## Your task
Could you write out every record below exactly, leaving out any pictures?

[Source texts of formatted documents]
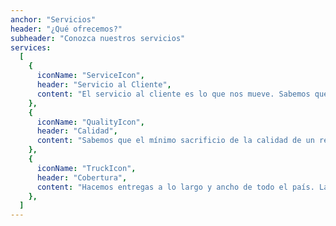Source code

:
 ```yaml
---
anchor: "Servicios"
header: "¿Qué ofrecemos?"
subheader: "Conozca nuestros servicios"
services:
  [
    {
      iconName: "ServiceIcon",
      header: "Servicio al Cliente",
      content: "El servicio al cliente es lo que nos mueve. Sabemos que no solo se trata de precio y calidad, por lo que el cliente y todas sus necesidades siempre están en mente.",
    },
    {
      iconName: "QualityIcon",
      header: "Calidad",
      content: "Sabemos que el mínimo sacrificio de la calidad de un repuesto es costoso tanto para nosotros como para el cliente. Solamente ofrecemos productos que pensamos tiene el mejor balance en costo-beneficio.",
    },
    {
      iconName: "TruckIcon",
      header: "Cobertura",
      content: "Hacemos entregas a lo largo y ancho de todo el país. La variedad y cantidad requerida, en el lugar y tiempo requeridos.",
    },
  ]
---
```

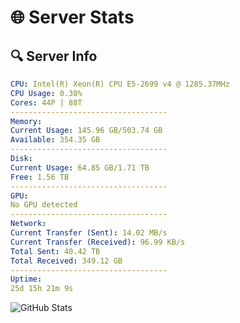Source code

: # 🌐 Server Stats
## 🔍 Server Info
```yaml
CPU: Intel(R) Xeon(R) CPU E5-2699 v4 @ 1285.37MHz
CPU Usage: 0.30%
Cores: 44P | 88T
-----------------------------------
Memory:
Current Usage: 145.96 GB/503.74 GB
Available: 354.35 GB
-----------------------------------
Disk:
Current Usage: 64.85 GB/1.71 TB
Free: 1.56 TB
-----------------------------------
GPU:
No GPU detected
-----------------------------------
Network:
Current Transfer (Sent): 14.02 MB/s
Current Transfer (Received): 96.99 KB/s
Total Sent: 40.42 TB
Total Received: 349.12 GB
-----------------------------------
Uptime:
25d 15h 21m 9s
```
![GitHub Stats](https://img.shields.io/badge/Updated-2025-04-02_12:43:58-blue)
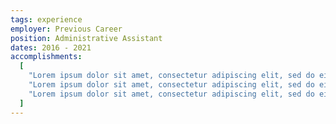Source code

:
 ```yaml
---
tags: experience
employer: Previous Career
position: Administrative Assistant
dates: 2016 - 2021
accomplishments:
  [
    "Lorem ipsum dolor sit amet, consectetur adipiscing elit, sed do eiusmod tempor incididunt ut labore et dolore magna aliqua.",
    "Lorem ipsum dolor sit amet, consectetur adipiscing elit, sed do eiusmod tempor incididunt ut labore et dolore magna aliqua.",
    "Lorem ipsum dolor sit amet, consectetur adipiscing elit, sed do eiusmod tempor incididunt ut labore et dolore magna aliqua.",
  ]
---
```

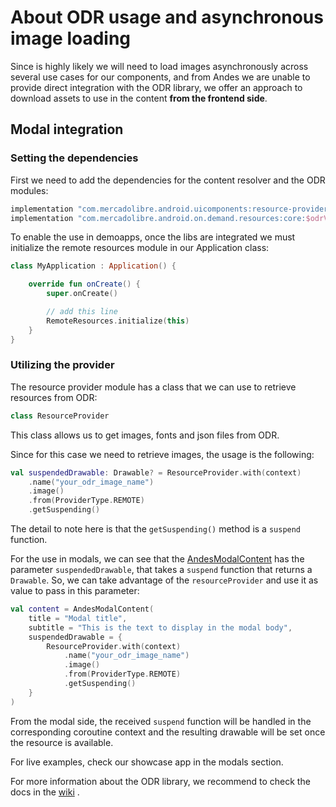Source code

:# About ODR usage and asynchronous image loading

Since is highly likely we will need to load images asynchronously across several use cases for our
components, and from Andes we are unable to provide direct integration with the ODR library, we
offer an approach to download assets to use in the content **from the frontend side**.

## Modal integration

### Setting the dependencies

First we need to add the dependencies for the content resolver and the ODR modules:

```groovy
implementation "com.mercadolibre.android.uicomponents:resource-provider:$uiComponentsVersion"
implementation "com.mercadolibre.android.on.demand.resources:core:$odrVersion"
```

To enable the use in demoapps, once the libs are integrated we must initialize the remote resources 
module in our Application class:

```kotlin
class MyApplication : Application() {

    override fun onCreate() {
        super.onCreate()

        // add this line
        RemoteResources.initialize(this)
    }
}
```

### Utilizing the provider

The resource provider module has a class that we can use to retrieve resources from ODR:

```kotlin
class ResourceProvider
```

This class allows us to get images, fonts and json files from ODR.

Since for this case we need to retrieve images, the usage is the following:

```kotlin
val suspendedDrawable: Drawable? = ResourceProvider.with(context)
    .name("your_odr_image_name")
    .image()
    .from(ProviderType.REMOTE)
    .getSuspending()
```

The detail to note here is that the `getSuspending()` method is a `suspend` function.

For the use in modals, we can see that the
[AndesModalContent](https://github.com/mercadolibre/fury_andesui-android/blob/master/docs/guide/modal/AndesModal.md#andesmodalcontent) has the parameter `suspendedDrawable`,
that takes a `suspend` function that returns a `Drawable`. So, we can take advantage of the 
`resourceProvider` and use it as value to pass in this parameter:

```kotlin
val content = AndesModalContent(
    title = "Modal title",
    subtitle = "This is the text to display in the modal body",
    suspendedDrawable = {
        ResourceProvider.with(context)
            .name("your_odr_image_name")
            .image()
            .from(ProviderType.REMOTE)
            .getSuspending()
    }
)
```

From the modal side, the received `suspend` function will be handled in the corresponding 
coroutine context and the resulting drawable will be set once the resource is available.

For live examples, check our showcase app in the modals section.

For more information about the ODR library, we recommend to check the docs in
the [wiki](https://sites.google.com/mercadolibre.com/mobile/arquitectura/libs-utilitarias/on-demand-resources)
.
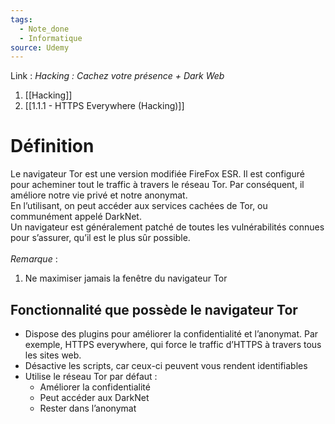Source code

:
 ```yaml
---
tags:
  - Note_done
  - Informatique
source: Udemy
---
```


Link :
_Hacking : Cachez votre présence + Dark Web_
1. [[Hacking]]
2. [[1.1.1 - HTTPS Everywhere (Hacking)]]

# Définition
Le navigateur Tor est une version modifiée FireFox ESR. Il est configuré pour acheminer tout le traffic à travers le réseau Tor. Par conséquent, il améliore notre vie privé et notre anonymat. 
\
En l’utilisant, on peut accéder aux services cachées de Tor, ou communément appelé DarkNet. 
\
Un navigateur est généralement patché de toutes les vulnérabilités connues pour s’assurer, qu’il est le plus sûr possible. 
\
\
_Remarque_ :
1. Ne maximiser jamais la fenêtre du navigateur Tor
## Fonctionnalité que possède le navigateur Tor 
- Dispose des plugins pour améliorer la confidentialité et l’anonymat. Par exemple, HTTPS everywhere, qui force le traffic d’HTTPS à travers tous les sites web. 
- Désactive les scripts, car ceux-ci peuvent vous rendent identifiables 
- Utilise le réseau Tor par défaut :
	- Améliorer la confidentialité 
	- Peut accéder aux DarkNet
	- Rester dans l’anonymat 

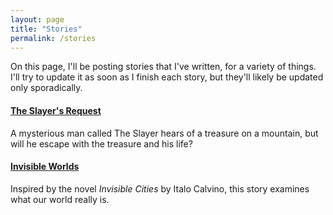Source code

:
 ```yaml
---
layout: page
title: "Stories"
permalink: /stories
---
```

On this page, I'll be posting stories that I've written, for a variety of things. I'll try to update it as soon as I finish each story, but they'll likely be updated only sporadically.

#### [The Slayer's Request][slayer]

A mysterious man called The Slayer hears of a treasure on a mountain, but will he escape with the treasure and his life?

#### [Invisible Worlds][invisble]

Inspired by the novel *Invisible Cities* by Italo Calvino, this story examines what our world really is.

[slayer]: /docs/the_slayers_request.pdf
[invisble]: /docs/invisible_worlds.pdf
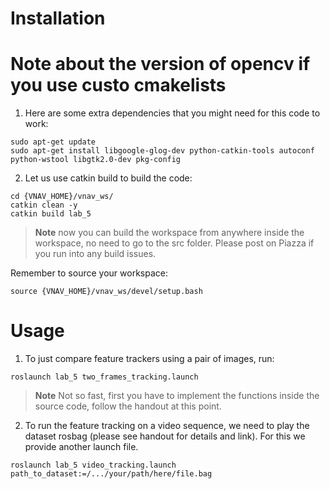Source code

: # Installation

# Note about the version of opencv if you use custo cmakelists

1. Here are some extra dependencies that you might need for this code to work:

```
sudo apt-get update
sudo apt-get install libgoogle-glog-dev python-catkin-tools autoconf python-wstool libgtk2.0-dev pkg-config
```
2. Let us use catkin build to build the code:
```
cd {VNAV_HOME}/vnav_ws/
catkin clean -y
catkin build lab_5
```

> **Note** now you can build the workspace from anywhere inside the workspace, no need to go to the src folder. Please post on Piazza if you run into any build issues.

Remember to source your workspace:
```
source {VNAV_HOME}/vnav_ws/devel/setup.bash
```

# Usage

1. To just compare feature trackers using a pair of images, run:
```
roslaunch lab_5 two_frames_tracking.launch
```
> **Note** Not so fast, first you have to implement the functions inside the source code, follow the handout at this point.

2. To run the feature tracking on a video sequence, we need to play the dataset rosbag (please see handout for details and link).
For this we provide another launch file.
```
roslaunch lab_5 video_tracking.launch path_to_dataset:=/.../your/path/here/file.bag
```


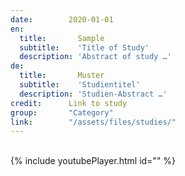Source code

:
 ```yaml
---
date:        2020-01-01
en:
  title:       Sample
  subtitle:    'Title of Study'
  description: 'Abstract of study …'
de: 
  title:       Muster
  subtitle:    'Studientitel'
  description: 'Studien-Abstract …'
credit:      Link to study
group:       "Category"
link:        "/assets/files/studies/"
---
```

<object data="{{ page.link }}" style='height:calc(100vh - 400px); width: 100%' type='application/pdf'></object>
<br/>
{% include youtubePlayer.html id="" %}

## Result
Source code

:
 ```yaml
---
anchor: "Servicios"
header: "¿Qué ofrecemos?"
subheader: "Conozca nuestros servicios"
services:
  [
    {
      iconName: "ServiceIcon",
      header: "Servicio al Cliente",
      content: "El servicio al cliente es lo que nos mueve. Sabemos que no solo se trata de precio y calidad, por lo que el cliente y todas sus necesidades siempre están en mente.",
    },
    {
      iconName: "QualityIcon",
      header: "Calidad",
      content: "Sabemos que el mínimo sacrificio de la calidad de un repuesto es costoso tanto para nosotros como para el cliente. Solamente ofrecemos productos que pensamos tiene el mejor balance en costo-beneficio.",
    },
    {
      iconName: "TruckIcon",
      header: "Cobertura",
      content: "Hacemos entregas a lo largo y ancho de todo el país. La variedad y cantidad requerida, en el lugar y tiempo requeridos.",
    },
  ]
---
```

Source code

: # 🌐 Server Stats
## 🔍 Server Info
```yaml
CPU: Intel(R) Xeon(R) CPU E5-2699 v4 @ 1285.37MHz
CPU Usage: 0.30%
Cores: 44P | 88T
-----------------------------------
Memory:
Current Usage: 145.96 GB/503.74 GB
Available: 354.35 GB
-----------------------------------
Disk:
Current Usage: 64.85 GB/1.71 TB
Free: 1.56 TB
-----------------------------------
GPU:
No GPU detected
-----------------------------------
Network:
Current Transfer (Sent): 14.02 MB/s
Current Transfer (Received): 96.99 KB/s
Total Sent: 40.42 TB
Total Received: 349.12 GB
-----------------------------------
Uptime:
25d 15h 21m 9s
```
![GitHub Stats](https://img.shields.io/badge/Updated-2025-04-02_12:43:58-blue)
Source code

:
 ```yaml
---
tags: experience
employer: Previous Career
position: Administrative Assistant
dates: 2016 - 2021
accomplishments:
  [
    "Lorem ipsum dolor sit amet, consectetur adipiscing elit, sed do eiusmod tempor incididunt ut labore et dolore magna aliqua.",
    "Lorem ipsum dolor sit amet, consectetur adipiscing elit, sed do eiusmod tempor incididunt ut labore et dolore magna aliqua.",
    "Lorem ipsum dolor sit amet, consectetur adipiscing elit, sed do eiusmod tempor incididunt ut labore et dolore magna aliqua.",
  ]
---
```

Source code

:# About ODR usage and asynchronous image loading

Since is highly likely we will need to load images asynchronously across several use cases for our
components, and from Andes we are unable to provide direct integration with the ODR library, we
offer an approach to download assets to use in the content **from the frontend side**.

## Modal integration

### Setting the dependencies

First we need to add the dependencies for the content resolver and the ODR modules:

```groovy
implementation "com.mercadolibre.android.uicomponents:resource-provider:$uiComponentsVersion"
implementation "com.mercadolibre.android.on.demand.resources:core:$odrVersion"
```

To enable the use in demoapps, once the libs are integrated we must initialize the remote resources 
module in our Application class:

```kotlin
class MyApplication : Application() {

    override fun onCreate() {
        super.onCreate()

        // add this line
        RemoteResources.initialize(this)
    }
}
```

### Utilizing the provider

The resource provider module has a class that we can use to retrieve resources from ODR:

```kotlin
class ResourceProvider
```

This class allows us to get images, fonts and json files from ODR.

Since for this case we need to retrieve images, the usage is the following:

```kotlin
val suspendedDrawable: Drawable? = ResourceProvider.with(context)
    .name("your_odr_image_name")
    .image()
    .from(ProviderType.REMOTE)
    .getSuspending()
```

The detail to note here is that the `getSuspending()` method is a `suspend` function.

For the use in modals, we can see that the
[AndesModalContent](https://github.com/mercadolibre/fury_andesui-android/blob/master/docs/guide/modal/AndesModal.md#andesmodalcontent) has the parameter `suspendedDrawable`,
that takes a `suspend` function that returns a `Drawable`. So, we can take advantage of the 
`resourceProvider` and use it as value to pass in this parameter:

```kotlin
val content = AndesModalContent(
    title = "Modal title",
    subtitle = "This is the text to display in the modal body",
    suspendedDrawable = {
        ResourceProvider.with(context)
            .name("your_odr_image_name")
            .image()
            .from(ProviderType.REMOTE)
            .getSuspending()
    }
)
```

From the modal side, the received `suspend` function will be handled in the corresponding 
coroutine context and the resulting drawable will be set once the resource is available.

For live examples, check our showcase app in the modals section.

For more information about the ODR library, we recommend to check the docs in
the [wiki](https://sites.google.com/mercadolibre.com/mobile/arquitectura/libs-utilitarias/on-demand-resources)
.
Source code

:
 ```yaml
---
tags:
  - Note_done
  - Informatique
source: Udemy
---
```


Link :
_Hacking : Cachez votre présence + Dark Web_
1. [[Hacking]]
2. [[1.1.1 - HTTPS Everywhere (Hacking)]]

# Définition
Le navigateur Tor est une version modifiée FireFox ESR. Il est configuré pour acheminer tout le traffic à travers le réseau Tor. Par conséquent, il améliore notre vie privé et notre anonymat. 
\
En l’utilisant, on peut accéder aux services cachées de Tor, ou communément appelé DarkNet. 
\
Un navigateur est généralement patché de toutes les vulnérabilités connues pour s’assurer, qu’il est le plus sûr possible. 
\
\
_Remarque_ :
1. Ne maximiser jamais la fenêtre du navigateur Tor
## Fonctionnalité que possède le navigateur Tor 
- Dispose des plugins pour améliorer la confidentialité et l’anonymat. Par exemple, HTTPS everywhere, qui force le traffic d’HTTPS à travers tous les sites web. 
- Désactive les scripts, car ceux-ci peuvent vous rendent identifiables 
- Utilise le réseau Tor par défaut :
	- Améliorer la confidentialité 
	- Peut accéder aux DarkNet
	- Rester dans l’anonymat 

Source code

:
 ```yaml
---
layout: page
title: "Stories"
permalink: /stories
---
```

On this page, I'll be posting stories that I've written, for a variety of things. I'll try to update it as soon as I finish each story, but they'll likely be updated only sporadically.

#### [The Slayer's Request][slayer]

A mysterious man called The Slayer hears of a treasure on a mountain, but will he escape with the treasure and his life?

#### [Invisible Worlds][invisble]

Inspired by the novel *Invisible Cities* by Italo Calvino, this story examines what our world really is.

[slayer]: /docs/the_slayers_request.pdf
[invisble]: /docs/invisible_worlds.pdf
Source code

: # Installation

# Note about the version of opencv if you use custo cmakelists

1. Here are some extra dependencies that you might need for this code to work:

```
sudo apt-get update
sudo apt-get install libgoogle-glog-dev python-catkin-tools autoconf python-wstool libgtk2.0-dev pkg-config
```
2. Let us use catkin build to build the code:
```
cd {VNAV_HOME}/vnav_ws/
catkin clean -y
catkin build lab_5
```

> **Note** now you can build the workspace from anywhere inside the workspace, no need to go to the src folder. Please post on Piazza if you run into any build issues.

Remember to source your workspace:
```
source {VNAV_HOME}/vnav_ws/devel/setup.bash
```

# Usage

1. To just compare feature trackers using a pair of images, run:
```
roslaunch lab_5 two_frames_tracking.launch
```
> **Note** Not so fast, first you have to implement the functions inside the source code, follow the handout at this point.

2. To run the feature tracking on a video sequence, we need to play the dataset rosbag (please see handout for details and link).
For this we provide another launch file.
```
roslaunch lab_5 video_tracking.launch path_to_dataset:=/.../your/path/here/file.bag
```


Source code

:
 ```yaml
---
date:        2020-01-01
en:
  title:       Sample
  subtitle:    'Title of Study'
  description: 'Abstract of study …'
de: 
  title:       Muster
  subtitle:    'Studientitel'
  description: 'Studien-Abstract …'
credit:      Link to study
group:       "Category"
link:        "/assets/files/studies/"
---
```

<object data="{{ page.link }}" style='height:calc(100vh - 400px); width: 100%' type='application/pdf'></object>
<br/>
{% include youtubePlayer.html id="" %}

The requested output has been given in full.